The full commission, led by Baker and Hamilton, a former Democratic representative, will give a copy of the report to Bush.
On Tuesday, Robert Gates, the defence secretary-nominee, admitted that the US was not winning the war.
Gates himself was a member of the Iraq Study Group, but resigned after Bush picked him to succeed Donald Rumsfeld as defence secretary.
The Congress-mandated panel was created in March to study the situation in Iraq.
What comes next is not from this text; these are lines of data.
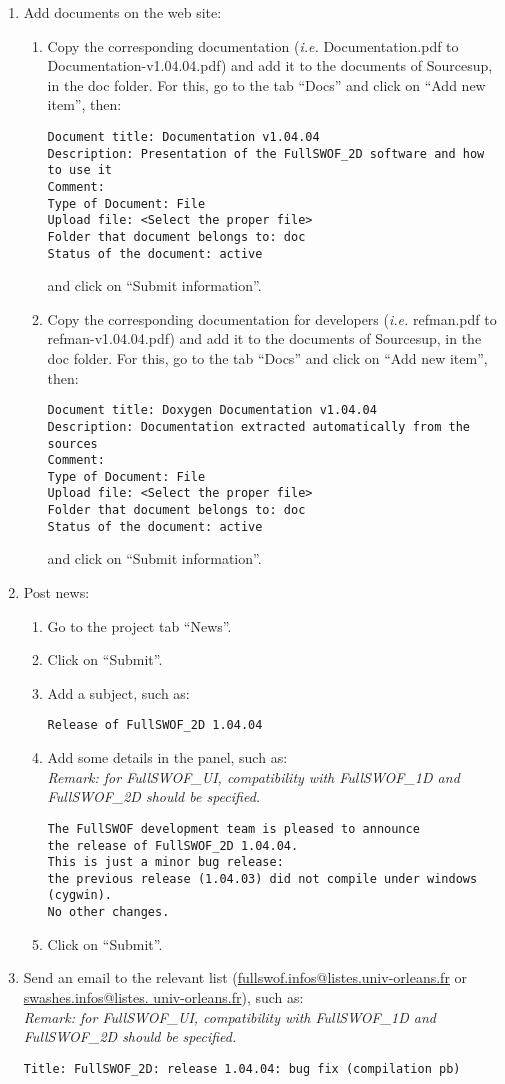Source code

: \documentclass[a4paper, 11pt]{article}
\newcommand{\FullSWOFoneD}{\emph{FullSWOF\_1D}}
\newcommand{\FullSWOFtwoD}{\emph{FullSWOF\_2D}}
\newcommand{\FullSWOFUI}{\emph{FullSWOF\_UI}}
\begin{document}
\begin{enumerate}
\item Add documents on the web site:
\begin{enumerate}
\item Copy the corresponding documentation (\emph{i.e.} Documentation.pdf to Documentation-v1.04.04.pdf) and add it to the documents of Sourcesup, in the doc folder. For this, go to the tab ``Docs'' and click on ``Add new item'', then:
\begin{verbatim}
Document title: Documentation v1.04.04 
Description: Presentation of the FullSWOF_2D software and how to use it
Comment:
Type of Document: File
Upload file: <Select the proper file>
Folder that document belongs to: doc
Status of the document: active
\end{verbatim}
and click on ``Submit information''.
\item Copy the corresponding documentation for developers (\emph{i.e.} refman.pdf to refman-v1.04.04.pdf) and add it to the documents of Sourcesup, in the doc folder. For this, go to the tab ``Docs'' and click on ``Add new item'', then:
\begin{verbatim}
Document title: Doxygen Documentation v1.04.04 
Description: Documentation extracted automatically from the sources
Comment:
Type of Document: File
Upload file: <Select the proper file>
Folder that document belongs to: doc
Status of the document: active
\end{verbatim}
and click on ``Submit information''.
\end{enumerate}
\item Post news:
\begin{enumerate}
\item Go to the project tab ``News''.
\item Click on ``Submit''.
\item Add a subject, such as:
\begin{verbatim}
Release of FullSWOF_2D 1.04.04 
\end{verbatim}
\item Add some details in the panel, such as:\\
\emph{Remark: for \FullSWOFUI, compatibility with \FullSWOFoneD{} and \FullSWOFtwoD{} should be specified.}
\begin{verbatim}
The FullSWOF development team is pleased to announce
the release of FullSWOF_2D 1.04.04.
This is just a minor bug release:
the previous release (1.04.03) did not compile under windows (cygwin).
No other changes.
\end{verbatim}
\item Click on ``Submit''.
\end{enumerate}
\item Send an email to the relevant list (\href{mailto:fullswof.infos@listes.univ-orleans.fr}{fullswof.infos@listes.univ-orleans.fr}
or
\href{mailto:swashes.infos@listes.univ-orleans.fr}{swashes.infos@listes. univ-orleans.fr}), such as:\\
\emph{Remark: for \FullSWOFUI, compatibility with \FullSWOFoneD{} and \FullSWOFtwoD{} should be specified.}
\begin{verbatim}
Title: FullSWOF_2D: release 1.04.04: bug fix (compilation pb)


\end{verbatim}
\end{enumerate}
\end{document}
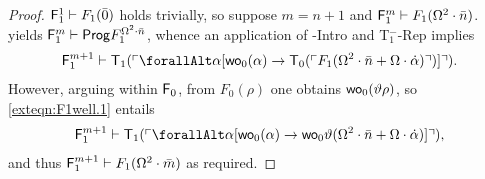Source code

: \documentclass[UKenglish,cleveref,DIV=12]{scrartcl}
\let\forall\forallAlt
\theoremstyle{definition}
\theoremstyle{definition}
\begin{document}
\begin{proof}
$\mathsf{F}_1^1\vdash F_1(\bar 0)$ holds trivially, so suppose $m=n+1$ and $\mathsf{F}_1^m\vdash F_1(\Omega^2\cdot\bar n)$.
 yields $\mathsf{F}_1^m\vdash \mathsf{Prog}  F_1^{\Omega^2\cdot\bar n}$, whence an application of -Intro and T$^-_1$-Rep implies
\begin{align}\label{exteqn:F1well.1}
  \F_1^{m+1}\proves \T_1(\gn{\forall\alpha[\wo_0(\alpha)\rightarrow \T_0(\gn{F_1(\Omega^2\cdot\bar n+\Omega\cdot\dot\alpha)})]}).
\end{align}
However, arguing within $\mathsf{F}_0$, from $F_0(\rho)$ one obtains $\mathsf{wo}_0(\vartheta\rho)$, so \cref{exteqn:F1well.1} entails
\begin{align*}
  \F_1^{m+1}\proves \T_1(\gn{\forall\alpha[\wo_0(\alpha)\rightarrow \wo_0\vartheta(\Omega^2\cdot\bar n+\Omega\cdot \dot\alpha)]}),
\end{align*}
and thus $\mathsf{F}_1^{m+1}\vdash F_1(\Omega^2\cdot\bar m)$ as required.
\end{proof}
\end{document}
It has interviewed Bush, Tony Blair, the British prime minister, foreign diplomats, officials, and academics.
The group also includes Sandra Day O'Connor, former US supreme court judge, Lawrence Eagleburger, former secretary of state; Vernon Jordan, a former ally of Bill Clinton; Edwin Meese, former US attorney-general; Leon Panetta, former White House chief of staff; William Perry, former secretary of defence; and Charles Robb and Alan Simpson, two former senators.
The panel's line-up of 10 veteran Washington insiders was expected to urge Bush to overcome his refusal to engage Iran and Syria over Iraq's plight, and recommend a gradual pullback of most US combat troops.
But the president last week cast aside speculation he would embrace recommendations on Syria and Iran and would bow to calls that he redeploy the 140,000 US troops in Iraq.
"One thing I won't do, I am not going to pull the troops off the battlefield before the mission is complete," Bush said in Latvia last week.
The non-binding report was initially seen as political cover for Bush to plot a change of strategy in Iraq, where carnage is rampant, following the deaths of more than 2,800 US soldiers and tens of thousands of Iraqis.
But Bush has also commissioned other studies on options in Iraq within his administration, and is still insisting American troops will not leave Iraq until their "mission is complete".
The Baker commission members had earlier met
Bush, Cheney and other White House officials
Bush on Tuesday got a preview of the Iraq commission's ideas for changing war policies as the White House sought to dampen the report's impact by emphasising that Bush will be listening to other voices as well.
Over lunch at the White House, Baker gave Bush a private briefing on the general outline of the conclusions, said Dana Perino, a presidential spokeswoman.
After the presentation to the president, the group is to brief Nuri al-Maliki, the Iraqi prime minister, and his team in Baghdad via secure videoconference from the White House.
Bush, to be joined by Dick Cheney, the vice president; Joshua Bolten, White House chief of staff; Stephen Hadley, national security adviser; and other senior White House aides, was to thank the commission but not comment on the specifics of its recommendations, the official said.